The Irreducibility of Intentionality

The Argument from Copies 

I have been reviewing Bill's postings on Intentionality recently and was struck by the argument here.   Bill writes,

The following argument is my interpretation of remarks made by Edward Feser in his Philosophy of Mind: A Short Introduction (One World, 2005), pp. 156-159)

1. Consider a representation such as a picture. You draw a picture of your mother. The picture represents her: it is of or about her, and it would remain about her even were she to cease to exist. The picture is a physical object with physical properties: the paper is of a certain size and shape and texture, the ink of a certain chemical composition, the lines have a definite thickness, etc. Now I would insist that these physical features cannot be that in virtue of which the picture represents your mother: they cannot be that in virtue of which the physical item is a representation. For it makes no sense to ascribe intrinsic semantic or intentional properties to merely physical items.
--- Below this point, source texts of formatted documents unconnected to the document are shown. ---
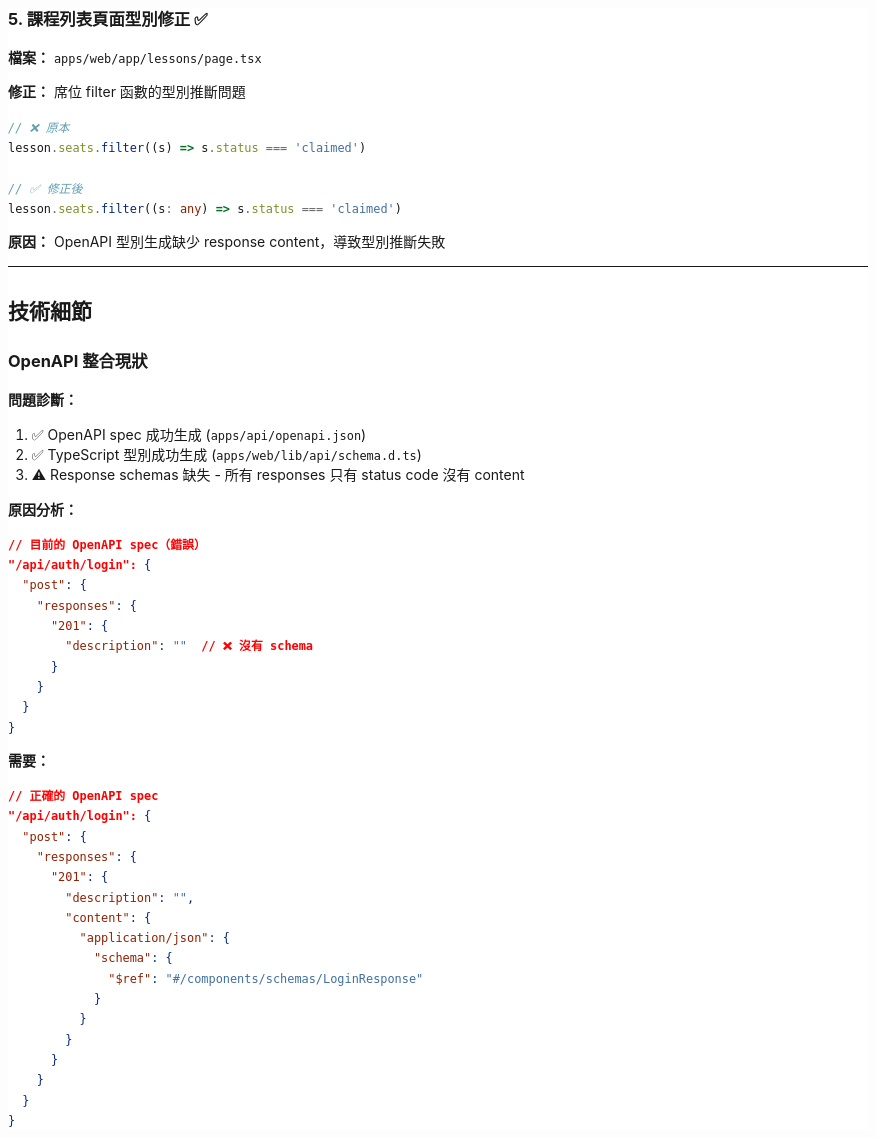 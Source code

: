 
### 5. 課程列表頁面型別修正 ✅

**檔案：** `apps/web/app/lessons/page.tsx`

**修正：** 席位 filter 函數的型別推斷問題

```typescript
// ❌ 原本
lesson.seats.filter((s) => s.status === 'claimed')

// ✅ 修正後
lesson.seats.filter((s: any) => s.status === 'claimed')
```

**原因：** OpenAPI 型別生成缺少 response content，導致型別推斷失敗

---

## 技術細節

### OpenAPI 整合現狀

**問題診斷：**
1. ✅ OpenAPI spec 成功生成 (`apps/api/openapi.json`)
2. ✅ TypeScript 型別成功生成 (`apps/web/lib/api/schema.d.ts`)
3. ⚠️ Response schemas 缺失 - 所有 responses 只有 status code 沒有 content

**原因分析：**
```json
// 目前的 OpenAPI spec（錯誤）
"/api/auth/login": {
  "post": {
    "responses": {
      "201": {
        "description": ""  // ❌ 沒有 schema
      }
    }
  }
}
```

**需要：**
```json
// 正確的 OpenAPI spec
"/api/auth/login": {
  "post": {
    "responses": {
      "201": {
        "description": "",
        "content": {
          "application/json": {
            "schema": {
              "$ref": "#/components/schemas/LoginResponse"
            }
          }
        }
      }
    }
  }
}
```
But even if I am wrong about this, there remains a problem for a materialist theory of representation.

2. Suppose a 'copycat' comes along and makes an EXACT copy of your picture of your mother. The copycat's intention is not to represent your mother; his intention is merely to represent your representation of your mother. Now there are two pictorial representations, call them R (the original) and R' (the copy). The question arises: Is R' a representation of your mother, or is R' a representation of R? Suppose a second copycat comes along and produces a second copy R''. Does R'' represent R' or R or your mother? The situation is obviously iterable ad infinitum.

3. Clearly, there is a difference between saying that R' represents your mother, a human being, and saying that R' represents R, a nonhuman drawing of your mother. The reference is different in the two cases. But the reference is indeterminate if we go by the physical properties of the representations alone. Suppose I hand you two drawings of your mother, one an exact copy of the other, but you do not know which is the orignal and which is the copy. You cannot, by inspection of these drawings, tell which is which. Thus you cannot determine the reference from the physical properties.
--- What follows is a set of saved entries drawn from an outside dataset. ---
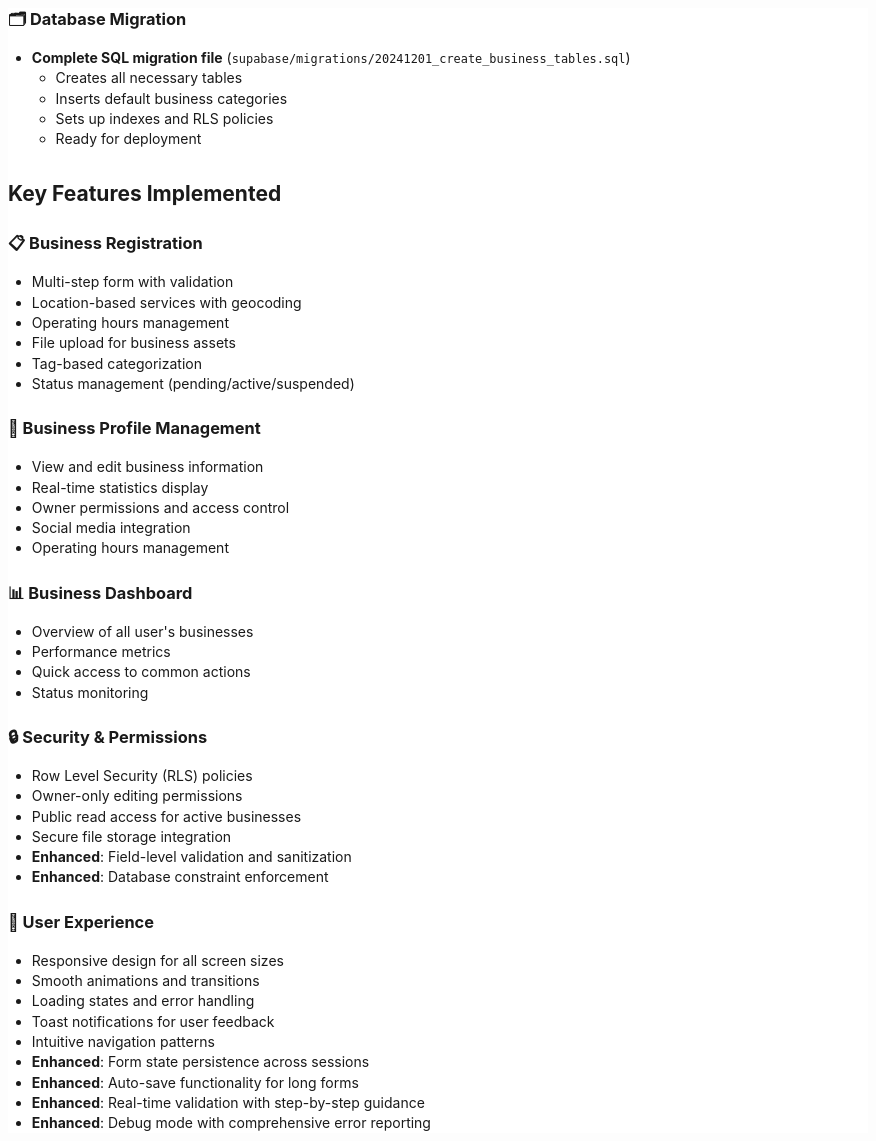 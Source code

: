 ### 🗂️ Database Migration
- **Complete SQL migration file** (`supabase/migrations/20241201_create_business_tables.sql`)
  - Creates all necessary tables
  - Inserts default business categories
  - Sets up indexes and RLS policies
  - Ready for deployment

## Key Features Implemented

### 📋 Business Registration
- Multi-step form with validation
- Location-based services with geocoding
- Operating hours management
- File upload for business assets
- Tag-based categorization
- Status management (pending/active/suspended)

### 👤 Business Profile Management
- View and edit business information
- Real-time statistics display
- Owner permissions and access control
- Social media integration
- Operating hours management

### 📊 Business Dashboard
- Overview of all user's businesses
- Performance metrics
- Quick access to common actions
- Status monitoring

### 🔒 Security & Permissions
- Row Level Security (RLS) policies
- Owner-only editing permissions
- Public read access for active businesses
- Secure file storage integration
- **Enhanced**: Field-level validation and sanitization
- **Enhanced**: Database constraint enforcement

### 📱 User Experience
- Responsive design for all screen sizes
- Smooth animations and transitions
- Loading states and error handling
- Toast notifications for user feedback
- Intuitive navigation patterns
- **Enhanced**: Form state persistence across sessions
- **Enhanced**: Auto-save functionality for long forms
- **Enhanced**: Real-time validation with step-by-step guidance
- **Enhanced**: Debug mode with comprehensive error reporting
4. The point is generalizable to other types of representations. Suppose I say 'cat' to refer to a cat and my copycat brother says 'cat' simply to copy me. If my brother mimics me perfectly, then it will be impossible from the physical properties of the two word-sounds to tell which refers to a cat and which does not.

Please do not say that we are both referring to a cat. For my copycat brother is a mere copycat: his intention is merely to reproduce the word-sound I made. To make it even clearer, replace my brother with a parrot who happens to be a perfect mimic. No one will say that the 'cat'-token produced by the parrot refers to a cat. The parrot is just an animate copy machine.

The same goes for any physical representation. Suppose a pattern of neural firings is taken to be a representation of X. An exact copy of that pattern needn't be a representation of X; it could be a representation of the original pattern. In general, no material representation of X is such that its physical properties suffice to make it a representation of X as opposed to a representation of a representation of X. 

5. Here is the argument:
P1. All thoughts have determinate objects.
P2. No purely material representation has a determinate object.
—–
C. No thought is a purely material representation.

I am not persuaded by this argument.   Bill says that we cannot, by inspection of the drawing R and its copy R', tell which is the drawing and which is the copy.   We cannot determine the reference (ie, that which is represented) from the physical properties.   I agree with this.   But the argument sets us off down a false path by treating representation as a two-place relation.  A (re)presentation is always a presentation to something, typically a mind.  Thus we should see representation as a three-place relation:  picture P represents object M to subject S.   If S has drawn a likeness P of his mother M  then seeing P will invoke a thought in S of M, and not necessarily so for another subject S'.   But since the copy P' is indistinguishable from the original P it will also invoke a thought of M in S.  Hence we should say both R(P, M, S) and R(P', M, S).   Likewise, the sound 'cat' invokes the thought Cat in any English-speaking subject S, regardless of how the sound was produced.   The representativeness of P or 'cat' is not determined by the picture or sound alone, but necessarily involves a suitably prepared mind S. 

In his summary (5) Bill is asking us to take his P1 premise for granted and to accept his P2 on the basis of the argument in (1) through (4).  I have shown above that the argument from exact copies that Bill makes does not render material representations indeterminate as to their object.  Bill is ignoring the essential role in representation of the prepared mind S.   Turning now to putative representations in the form of patterns of neural firings,  Bill reruns the argument from exact copies.   But there cannot be an exact but distinct copy of a pattern of neural firings.   For suppose some set N of neurons is stably firing away as a result of a pattern of inbound connections.  And suppose a distinct set N' of neurons is an exact copy of N.   Then N and N' have the same sets of input and output connections.  N and N' fire on the same inputs and produce the same outputs.  The firings of N' merely augment those of N.   They play no distinct role in the functioning of the neural system.  Rather like an original and a copy painted on glass and viewed in exact alignment.